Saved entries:
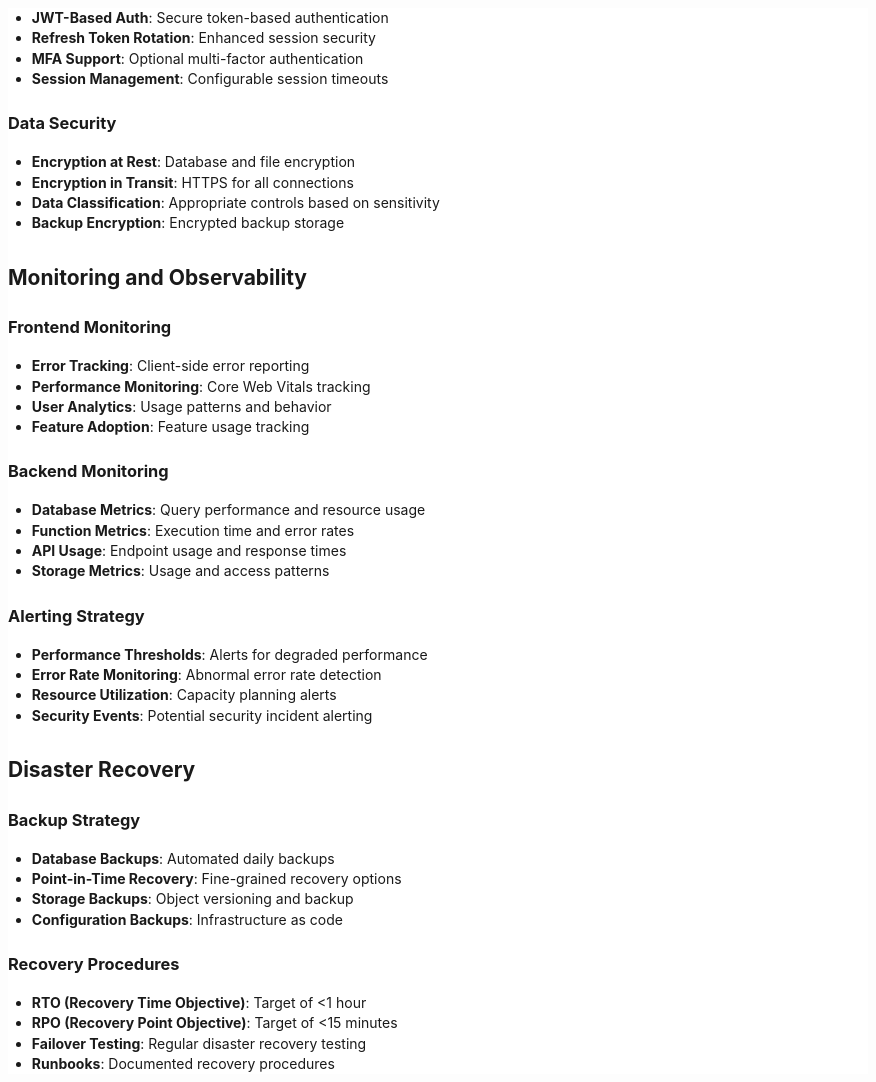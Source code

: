 - **JWT-Based Auth**: Secure token-based authentication
- **Refresh Token Rotation**: Enhanced session security
- **MFA Support**: Optional multi-factor authentication
- **Session Management**: Configurable session timeouts

### Data Security

- **Encryption at Rest**: Database and file encryption
- **Encryption in Transit**: HTTPS for all connections
- **Data Classification**: Appropriate controls based on sensitivity
- **Backup Encryption**: Encrypted backup storage

## Monitoring and Observability

### Frontend Monitoring

- **Error Tracking**: Client-side error reporting
- **Performance Monitoring**: Core Web Vitals tracking
- **User Analytics**: Usage patterns and behavior
- **Feature Adoption**: Feature usage tracking

### Backend Monitoring

- **Database Metrics**: Query performance and resource usage
- **Function Metrics**: Execution time and error rates
- **API Usage**: Endpoint usage and response times
- **Storage Metrics**: Usage and access patterns

### Alerting Strategy

- **Performance Thresholds**: Alerts for degraded performance
- **Error Rate Monitoring**: Abnormal error rate detection
- **Resource Utilization**: Capacity planning alerts
- **Security Events**: Potential security incident alerting

## Disaster Recovery

### Backup Strategy

- **Database Backups**: Automated daily backups
- **Point-in-Time Recovery**: Fine-grained recovery options
- **Storage Backups**: Object versioning and backup
- **Configuration Backups**: Infrastructure as code

### Recovery Procedures

- **RTO (Recovery Time Objective)**: Target of <1 hour
- **RPO (Recovery Point Objective)**: Target of <15 minutes
- **Failover Testing**: Regular disaster recovery testing
- **Runbooks**: Documented recovery procedures
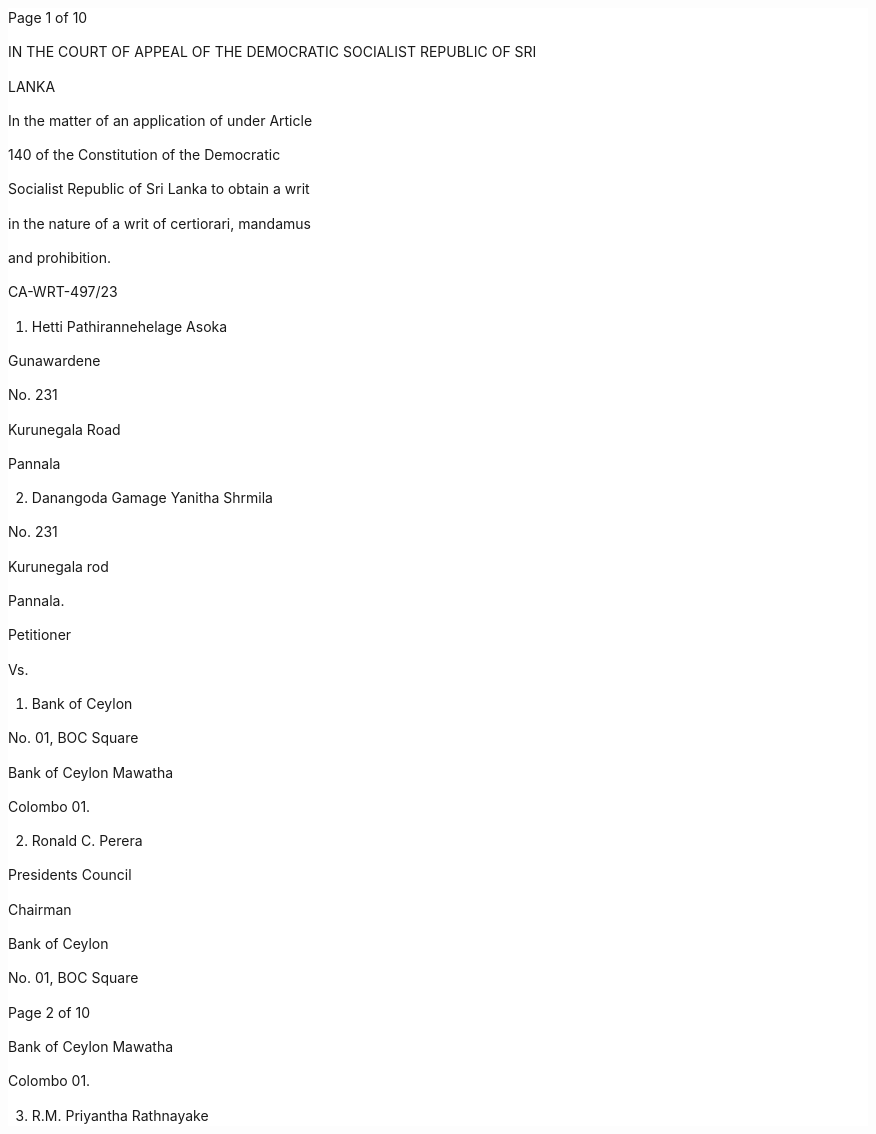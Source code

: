 Page 1 of 10

IN THE COURT OF APPEAL OF THE DEMOCRATIC SOCIALIST REPUBLIC OF SRI

LANKA

In the matter of an application of under Article

140 of the Constitution of the Democratic

Socialist Republic of Sri Lanka to obtain a writ

in the nature of a writ of certiorari, mandamus

and prohibition.

CA-WRT-497/23

1. Hetti Pathirannehelage Asoka

Gunawardene

No. 231

Kurunegala Road

Pannala

2. Danangoda Gamage Yanitha Shrmila

No. 231

Kurunegala rod

Pannala.

Petitioner

Vs.

1. Bank of Ceylon

No. 01, BOC Square

Bank of Ceylon Mawatha

Colombo 01.

2. Ronald C. Perera

Presidents Council

Chairman

Bank of Ceylon

No. 01, BOC Square

Page 2 of 10

Bank of Ceylon Mawatha

Colombo 01.

3. R.M. Priyantha Rathnayake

Exercise goal: Your reply should restate every entry exactly, with the pictures left out.

Answer box:
Source code

: - **JWT-Based Auth**: Secure token-based authentication
- **Refresh Token Rotation**: Enhanced session security
- **MFA Support**: Optional multi-factor authentication
- **Session Management**: Configurable session timeouts

### Data Security

- **Encryption at Rest**: Database and file encryption
- **Encryption in Transit**: HTTPS for all connections
- **Data Classification**: Appropriate controls based on sensitivity
- **Backup Encryption**: Encrypted backup storage

## Monitoring and Observability

### Frontend Monitoring

- **Error Tracking**: Client-side error reporting
- **Performance Monitoring**: Core Web Vitals tracking
- **User Analytics**: Usage patterns and behavior
- **Feature Adoption**: Feature usage tracking

### Backend Monitoring

- **Database Metrics**: Query performance and resource usage
- **Function Metrics**: Execution time and error rates
- **API Usage**: Endpoint usage and response times
- **Storage Metrics**: Usage and access patterns

### Alerting Strategy

- **Performance Thresholds**: Alerts for degraded performance
- **Error Rate Monitoring**: Abnormal error rate detection
- **Resource Utilization**: Capacity planning alerts
- **Security Events**: Potential security incident alerting

## Disaster Recovery

### Backup Strategy

- **Database Backups**: Automated daily backups
- **Point-in-Time Recovery**: Fine-grained recovery options
- **Storage Backups**: Object versioning and backup
- **Configuration Backups**: Infrastructure as code

### Recovery Procedures

- **RTO (Recovery Time Objective)**: Target of <1 hour
- **RPO (Recovery Point Objective)**: Target of <15 minutes
- **Failover Testing**: Regular disaster recovery testing
- **Runbooks**: Documented recovery procedures
Source code

: Page 1 of 10

IN THE COURT OF APPEAL OF THE DEMOCRATIC SOCIALIST REPUBLIC OF SRI

LANKA

In the matter of an application of under Article

140 of the Constitution of the Democratic

Socialist Republic of Sri Lanka to obtain a writ

in the nature of a writ of certiorari, mandamus

and prohibition.

CA-WRT-497/23

1. Hetti Pathirannehelage Asoka

Gunawardene

No. 231

Kurunegala Road

Pannala

2. Danangoda Gamage Yanitha Shrmila

No. 231

Kurunegala rod

Pannala.

Petitioner

Vs.

1. Bank of Ceylon

No. 01, BOC Square

Bank of Ceylon Mawatha

Colombo 01.

2. Ronald C. Perera

Presidents Council

Chairman

Bank of Ceylon

No. 01, BOC Square

Page 2 of 10

Bank of Ceylon Mawatha

Colombo 01.

3. R.M. Priyantha Rathnayake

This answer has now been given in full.